With the new method, which the researchers have patented, it costs between five and 10 times less to analyze a clone library than by Sanger sequencing technology, according to Hannon. He said it now costs between $50,000 and $80,000 to analyze the same number of clones "that would have constituted a fairly substantially complete library in the past."
The Cold Spring Harbor scientists are not the only ones to explore pooling strategies for multiplexed sequencing. Researchers at Columbia University, for example, have developed a related approach, which also appeared in Genome Research last month.
As part of that paper, the researchers devised a simulation, using short-read data from one of the pilot projects of the 1,000 Genomes project, to test how their approach to extract rare variations.
According to Itsik Pe'er, a professor in the department of computer science at Columbia and one of the authors, the original aim was to develop a method for resequencing candidate genomic intervals across hundreds or thousands of cases.
"I believe it is even more exciting for many experiments where related sequences are to be obtained from many sources in parallel," he told In Sequence by e-mail.
Since he conducts his research in a computational lab, Pe'er and his colleagues have not yet used their method in a sequencing project, but have received interest from others in the approach, he said.
Multiplexed Carrier Testing
Apart from sequencing clone libraries, the Cold Spring Harbor researchers are also about to test their new method in a project that involves genotyping large numbers of human samples.
In collaboration with Dor Yeshorim, a New York-based organization that aims to prevent genetic diseases in participating orthodox Jewish communities, the researchers plan to analyze several thousand previously characterized human samples in order to determine their carrier state for certain genetic diseases
According to Erlich, Dor Yeshorim represents one of the largest genetic centers in North America, processing more than 20,000 samples per year. Ashkenazi and Sephardic Jews have an increased risk for being carriers of a number of recessive genetic disorders, such as Tay-Sachs disease or cystic fibrosis, and Dor Yeshorim offers members of participating orthodox Jewish communities with a large percentage of such carriers to genotype them as young adults.

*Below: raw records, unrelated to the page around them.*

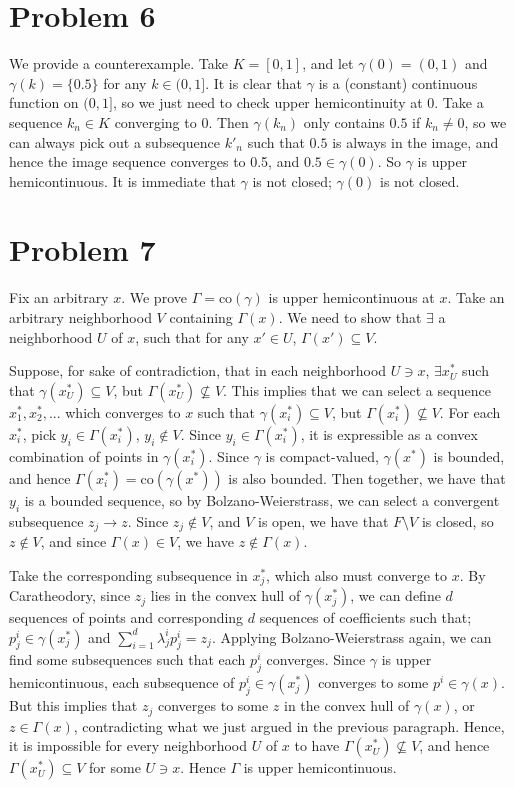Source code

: \documentclass[10pt,letter]{article}
\begin{document}
\section*{Problem 6}
We provide a counterexample. Take $K = [0,1]$, and let $\gamma(0) = (0,1)$ and $\gamma(k) = \{ 0.5 \} $ for any $k \in (0, 1]$. It is clear that $\gamma$ is a (constant) continuous function on $(0,1]$, so we just need to check upper hemicontinuity at 0. Take a sequence $k_n \in K$ converging to 0. Then $\gamma(k_n)$ only contains $0.5$ if $k_n \neq 0$, so we can always pick out a subsequence $k'_n$ such that $0.5$ is always in the image, and hence the image sequence converges to 0.5, and $0.5 \in \gamma(0)$. So $\gamma$ is upper hemicontinuous. It is immediate that $\gamma$ is not closed; $\gamma(0)$ is not closed.
\section*{Problem 7}
Fix an arbitrary $x$. We prove $\Gamma = \text{co} (\gamma)$ is upper hemicontinuous at $x$. Take an arbitrary neighborhood $V$ containing $\Gamma(x)$.  We need to show that $\exists$ a neighborhood $U$ of $x$, such that for any $x' \in U$, $\Gamma(x') \subseteq V$.

Suppose, for sake of contradiction, that in each neighborhood $U \ni x$, $\exists x^*_U$ such that $\gamma(x^*_U) \subseteq V$, but $\Gamma(x^*_U) \not \subseteq V$. This implies that we can select a sequence $x^*_1, x^*_2, ...$ which converges to $x$ such that $\gamma(x^*_i) \subseteq V$, but $\Gamma(x^*_i) \not \subseteq V$. For each $x^*_i$, pick $y_i \in \Gamma(x^*_i)$, $y_i \not \in V$. Since $y_i \in \Gamma(x^*_i)$, it is expressible as a convex combination of points in $\gamma(x^*_i)$.
Since $\gamma$ is compact-valued, $\gamma(x^*)$ is bounded, and hence $\Gamma(x^*_i) = \text{co} (\gamma(x^*))$ is also bounded. Then together, we have that $y_i$ is a bounded sequence, so by Bolzano-Weierstrass, we can select a convergent subsequence $z_j \to z$. Since $z_j \not\in V$, and $V$ is open, we have that $F \setminus V$ is closed, so $z \not \in V$, and since $\Gamma(x) \in V$, we have $z \not \in \Gamma(x)$.

Take the corresponding subsequence in $x^*_j$, which also must converge to $x$. By Caratheodory, since $z_j$ lies in the convex hull of $\gamma(x^*_j)$, we can define $d$ sequences of points and corresponding $d$ sequences of coefficients such that; $p^i_j \in \gamma(x^*_j)$ and $\sum_{i = 1}^d \lambda^i_j p^i_j = z_j$. Applying Bolzano-Weierstrass again, we can find some subsequences such that each $p^i_j$ converges. Since $\gamma$ is upper hemicontinuous, each subsequence of $p^i_j \in \gamma(x^*_j)$ converges to some $p^i \in \gamma(x)$. But this implies that $z_j$ converges to some $z$ in the convex hull of $\gamma(x)$, or $z \in \Gamma(x)$, contradicting what we just argued in the previous paragraph. Hence, it is impossible for every neighborhood $U$ of $x$ to have $\Gamma(x^*_U) \not \subseteq V$, and hence $\Gamma(x^*_U) \subseteq V$ for some $U \ni x$. Hence $\Gamma$ is upper hemicontinuous.
\end{document}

The organization does not report back the results, but instead provides participants with a number that encodes the carrier state. Only if two participants want to get married do they submit their numbers to the organization to find out whether or not their children are likely to develop a recessive genetic disease, or whether they are "compatible or incompatible for the marriage," according to Erlich. Since the program was started in the 1980s, it has helped to nearly eliminate Tay-Sachs disease in participating communities, he said.
Under their collaboration, Cold Spring Harbor will analyze several thousand previously characterized samples provided by Dor Yeshorim and assess whether or not they are carriers for certain genetic diseases. "The vision is to take 10 loci, 8,000 specimens, [and] sequence them in one Illumina run," Erlich said. The panel of genes to be tested could be increased in the future, he added.

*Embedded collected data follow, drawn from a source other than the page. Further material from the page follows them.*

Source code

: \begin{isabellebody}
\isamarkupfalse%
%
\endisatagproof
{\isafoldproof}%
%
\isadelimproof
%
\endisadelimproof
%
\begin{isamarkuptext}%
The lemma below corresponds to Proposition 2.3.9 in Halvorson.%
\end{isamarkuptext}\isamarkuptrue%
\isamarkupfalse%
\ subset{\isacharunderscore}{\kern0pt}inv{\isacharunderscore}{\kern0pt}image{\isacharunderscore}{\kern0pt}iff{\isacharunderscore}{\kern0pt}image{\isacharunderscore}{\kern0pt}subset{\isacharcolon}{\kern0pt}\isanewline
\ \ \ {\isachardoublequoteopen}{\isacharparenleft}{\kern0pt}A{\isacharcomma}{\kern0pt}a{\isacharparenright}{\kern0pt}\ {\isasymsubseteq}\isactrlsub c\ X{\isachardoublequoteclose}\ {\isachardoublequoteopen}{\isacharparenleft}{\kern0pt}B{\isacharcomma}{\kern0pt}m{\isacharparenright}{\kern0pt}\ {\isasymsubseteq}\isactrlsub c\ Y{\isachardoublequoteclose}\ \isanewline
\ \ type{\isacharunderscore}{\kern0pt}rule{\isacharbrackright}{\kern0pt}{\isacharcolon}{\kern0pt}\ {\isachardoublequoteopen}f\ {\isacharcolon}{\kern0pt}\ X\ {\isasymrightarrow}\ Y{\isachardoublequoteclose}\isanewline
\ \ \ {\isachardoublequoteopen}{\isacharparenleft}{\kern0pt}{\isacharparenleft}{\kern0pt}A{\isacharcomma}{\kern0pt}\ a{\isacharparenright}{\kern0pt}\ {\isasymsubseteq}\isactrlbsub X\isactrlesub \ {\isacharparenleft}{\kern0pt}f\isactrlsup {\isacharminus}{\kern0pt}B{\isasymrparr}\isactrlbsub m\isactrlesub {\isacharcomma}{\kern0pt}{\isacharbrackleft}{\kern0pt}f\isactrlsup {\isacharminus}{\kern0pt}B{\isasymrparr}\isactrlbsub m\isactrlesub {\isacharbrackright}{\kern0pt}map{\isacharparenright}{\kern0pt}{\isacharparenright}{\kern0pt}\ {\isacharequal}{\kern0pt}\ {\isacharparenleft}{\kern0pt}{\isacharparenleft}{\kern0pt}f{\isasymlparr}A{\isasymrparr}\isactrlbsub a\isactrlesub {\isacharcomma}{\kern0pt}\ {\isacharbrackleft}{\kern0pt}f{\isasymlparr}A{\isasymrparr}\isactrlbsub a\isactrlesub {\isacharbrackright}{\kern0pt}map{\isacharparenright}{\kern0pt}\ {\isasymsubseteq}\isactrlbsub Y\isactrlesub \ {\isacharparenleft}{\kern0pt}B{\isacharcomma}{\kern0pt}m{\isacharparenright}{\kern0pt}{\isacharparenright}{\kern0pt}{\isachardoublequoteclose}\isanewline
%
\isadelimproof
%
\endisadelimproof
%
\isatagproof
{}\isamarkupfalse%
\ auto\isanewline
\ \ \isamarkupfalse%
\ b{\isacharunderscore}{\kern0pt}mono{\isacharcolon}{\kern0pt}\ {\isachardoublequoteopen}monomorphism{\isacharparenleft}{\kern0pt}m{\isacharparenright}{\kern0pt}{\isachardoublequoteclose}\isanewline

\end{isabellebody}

One part of the project is to validate the new method, and to compare the sequencing-based results to those derived from standard genotyping. Another part will be to identify new causative mutations in cases where a disease allele is known to exist but the precise mutation is unknown, according to Hannon.
Another possible application of the multiplexed sequencing method is in HLA testing, according to the researchers, although this will be more difficult because the state of both alleles in the genome needs to be inferred, and because complex haplotypes need to be reconstructed from short reads. "Theoretically, it should be feasible," Erlich said.